4 Key Ways to Optimise the Sales Funnel for Small Businesses
Pareto’s Principle, also known as the 80/20 rule, states that 80% of your revenues will be generated through 20% of your customers. A successful small business is one that has learned how to maximize this 20% where sales funnel should be optimised.
Picture a funnel, wide at the top and then steadily narrowing down to narrow bottom. All of your potential customers are at the top of the funnel, and at the bottom narrowest part of the funnel, you have the customers from which you will generate the bulk of your revenue. Let’s take a look at some ways you can optimise the sales funnel for your small business.
Here are some tips to optimise the Sales Funnel
Identify Bottlenecks in Your Sales
Step one is to identify where bottlenecks occur in your funnel that lower the number of customers you receive or the amount they spend.
- Where are you under-performing?
- What opportunities and improvements are you overlooking?
- Analyse marketing and lead generation activities. Do you have a consistent and effective lead generation campaign in place?
- Are you effectively utilizing email, mobile apps, social media, YouTube and other technology driven resources?
- Are you running long term as well as short term campaigns?
- Do you make it clear you are selling something up front so as to not waste time with those looking just looking to schmooze?
- Are you willing to do real work and not rely heavily on gimmicks?
- Are you making a great offer, putting that offer out there, and giving people a reason to act now?
These are all questions you should ask yourself when analyzing how you generate your leads.

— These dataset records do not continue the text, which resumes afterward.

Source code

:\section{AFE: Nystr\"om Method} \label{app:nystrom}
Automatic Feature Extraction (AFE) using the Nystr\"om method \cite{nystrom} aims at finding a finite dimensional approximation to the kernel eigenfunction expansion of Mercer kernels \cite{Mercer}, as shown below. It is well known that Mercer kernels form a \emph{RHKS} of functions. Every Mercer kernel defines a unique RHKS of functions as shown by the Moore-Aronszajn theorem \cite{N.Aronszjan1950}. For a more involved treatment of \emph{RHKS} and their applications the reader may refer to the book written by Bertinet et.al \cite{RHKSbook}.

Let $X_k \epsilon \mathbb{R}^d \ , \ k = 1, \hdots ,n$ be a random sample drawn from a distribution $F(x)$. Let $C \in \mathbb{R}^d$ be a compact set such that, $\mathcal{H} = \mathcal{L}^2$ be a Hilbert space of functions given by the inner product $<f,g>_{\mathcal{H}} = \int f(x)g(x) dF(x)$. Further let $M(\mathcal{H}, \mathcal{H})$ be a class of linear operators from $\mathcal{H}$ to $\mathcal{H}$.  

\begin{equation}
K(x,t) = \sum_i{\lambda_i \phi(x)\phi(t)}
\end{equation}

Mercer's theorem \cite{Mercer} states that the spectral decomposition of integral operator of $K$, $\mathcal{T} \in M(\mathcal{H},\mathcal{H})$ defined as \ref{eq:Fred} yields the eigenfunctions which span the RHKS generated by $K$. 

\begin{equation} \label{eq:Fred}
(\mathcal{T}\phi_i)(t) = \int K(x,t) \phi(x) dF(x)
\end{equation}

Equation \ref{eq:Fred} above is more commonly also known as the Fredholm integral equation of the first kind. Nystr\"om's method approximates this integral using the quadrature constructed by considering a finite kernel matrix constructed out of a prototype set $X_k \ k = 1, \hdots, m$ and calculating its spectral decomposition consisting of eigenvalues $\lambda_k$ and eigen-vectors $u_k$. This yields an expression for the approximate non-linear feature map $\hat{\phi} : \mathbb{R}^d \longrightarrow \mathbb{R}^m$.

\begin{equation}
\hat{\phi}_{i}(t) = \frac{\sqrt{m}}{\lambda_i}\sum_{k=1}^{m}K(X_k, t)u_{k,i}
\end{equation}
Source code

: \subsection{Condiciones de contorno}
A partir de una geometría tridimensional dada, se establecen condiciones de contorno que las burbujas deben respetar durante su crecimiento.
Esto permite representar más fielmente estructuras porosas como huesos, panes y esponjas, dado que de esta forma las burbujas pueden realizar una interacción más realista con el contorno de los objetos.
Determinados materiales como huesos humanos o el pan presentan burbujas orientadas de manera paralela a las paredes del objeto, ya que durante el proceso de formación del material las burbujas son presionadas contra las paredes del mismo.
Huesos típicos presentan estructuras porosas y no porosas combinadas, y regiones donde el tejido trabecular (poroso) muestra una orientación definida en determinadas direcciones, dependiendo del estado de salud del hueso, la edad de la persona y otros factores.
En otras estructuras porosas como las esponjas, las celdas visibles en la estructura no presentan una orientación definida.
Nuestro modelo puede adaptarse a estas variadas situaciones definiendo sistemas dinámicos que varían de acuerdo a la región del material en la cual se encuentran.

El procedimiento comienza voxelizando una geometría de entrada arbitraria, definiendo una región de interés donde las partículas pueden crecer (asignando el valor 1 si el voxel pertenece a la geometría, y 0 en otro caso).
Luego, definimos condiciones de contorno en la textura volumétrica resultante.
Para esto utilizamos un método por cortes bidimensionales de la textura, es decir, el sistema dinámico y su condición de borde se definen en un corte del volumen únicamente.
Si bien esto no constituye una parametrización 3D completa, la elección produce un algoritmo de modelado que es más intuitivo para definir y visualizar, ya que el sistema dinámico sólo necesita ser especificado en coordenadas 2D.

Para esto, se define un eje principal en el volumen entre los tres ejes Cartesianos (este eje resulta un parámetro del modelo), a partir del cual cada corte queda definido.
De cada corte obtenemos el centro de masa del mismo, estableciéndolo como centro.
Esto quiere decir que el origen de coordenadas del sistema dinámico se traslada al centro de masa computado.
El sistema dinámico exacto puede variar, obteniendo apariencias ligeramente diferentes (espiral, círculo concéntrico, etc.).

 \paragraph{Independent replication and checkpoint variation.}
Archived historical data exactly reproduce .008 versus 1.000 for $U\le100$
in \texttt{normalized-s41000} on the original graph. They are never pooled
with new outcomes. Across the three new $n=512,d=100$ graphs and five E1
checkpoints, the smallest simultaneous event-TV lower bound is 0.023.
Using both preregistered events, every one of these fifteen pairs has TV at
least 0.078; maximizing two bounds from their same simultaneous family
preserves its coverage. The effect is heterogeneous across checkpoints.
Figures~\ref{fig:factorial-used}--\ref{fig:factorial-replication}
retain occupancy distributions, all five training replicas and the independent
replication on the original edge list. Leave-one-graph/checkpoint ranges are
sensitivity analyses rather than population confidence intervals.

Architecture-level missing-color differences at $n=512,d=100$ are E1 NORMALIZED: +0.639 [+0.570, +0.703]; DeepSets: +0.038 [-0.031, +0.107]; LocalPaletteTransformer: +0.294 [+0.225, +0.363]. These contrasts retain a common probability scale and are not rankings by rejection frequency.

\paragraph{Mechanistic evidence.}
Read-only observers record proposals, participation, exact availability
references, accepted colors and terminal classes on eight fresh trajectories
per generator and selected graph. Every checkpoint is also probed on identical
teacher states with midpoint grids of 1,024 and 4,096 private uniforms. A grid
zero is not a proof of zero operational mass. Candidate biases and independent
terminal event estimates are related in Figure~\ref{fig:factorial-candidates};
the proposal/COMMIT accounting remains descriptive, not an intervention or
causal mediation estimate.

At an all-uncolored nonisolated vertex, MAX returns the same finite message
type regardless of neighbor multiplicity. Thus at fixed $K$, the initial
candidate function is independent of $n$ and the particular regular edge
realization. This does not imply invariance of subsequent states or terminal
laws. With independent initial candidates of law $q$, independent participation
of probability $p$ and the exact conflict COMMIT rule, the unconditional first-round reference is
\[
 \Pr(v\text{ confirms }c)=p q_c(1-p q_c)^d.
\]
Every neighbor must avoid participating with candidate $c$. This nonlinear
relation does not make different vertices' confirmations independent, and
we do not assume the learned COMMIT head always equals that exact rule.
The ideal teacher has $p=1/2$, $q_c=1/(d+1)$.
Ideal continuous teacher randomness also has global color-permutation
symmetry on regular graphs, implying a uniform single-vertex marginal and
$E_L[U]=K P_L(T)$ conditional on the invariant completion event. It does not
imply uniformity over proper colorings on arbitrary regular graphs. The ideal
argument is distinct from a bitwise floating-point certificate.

Keeping Warm Leads on the Back Burner
Step two is identify whether you are proper identifying and nurturing leads. Many times, your website and other sales channels bring in leads that are not yet quite ready to buy, but are nonetheless promising leads. You have to build trust and foster the relationship at different stages of the process.
Determine how you define which leads are nurture-worthy and which leads you should simply cut loose.
Define your ideal lead and determine how you want to treat them. Are your ideal leads within a certain industry? Are they at a certain income level? Do they have a need of the product you offer? What can you offer to nurture your needs along? Consider white papers, videos, blogs, articles, premium items, monthly newsletters, follow phone calls and meetings. Anything that continues to garner their attention and further pique their interest in your product is of value.
Selling All Along the Way
Step three is analyzing your selling and closing activities. The ABC (Always Be Closing) technique is a tried and true selling principle, but it is just one part of a multifaceted strategy that can be employed for selling and closing success. This principle holds just as true online as it does offline.
Evaluate your closing process and ratio. How many visitors came to your business in the last week, month or year? How many of those resulted in sales? If you realize you are actually just engaging in more conversation than actual selling, then you may not be utilizing your sales opportunities effectively. Analyse what may be preventing you from making a sale. Are you really addressing your prospects questions and objections and asking for the sale, or have you been chalking a slow period up to a bad economy? Are you putting in the required prep work before you attempt to close? Are you attracting the right leads in the first place?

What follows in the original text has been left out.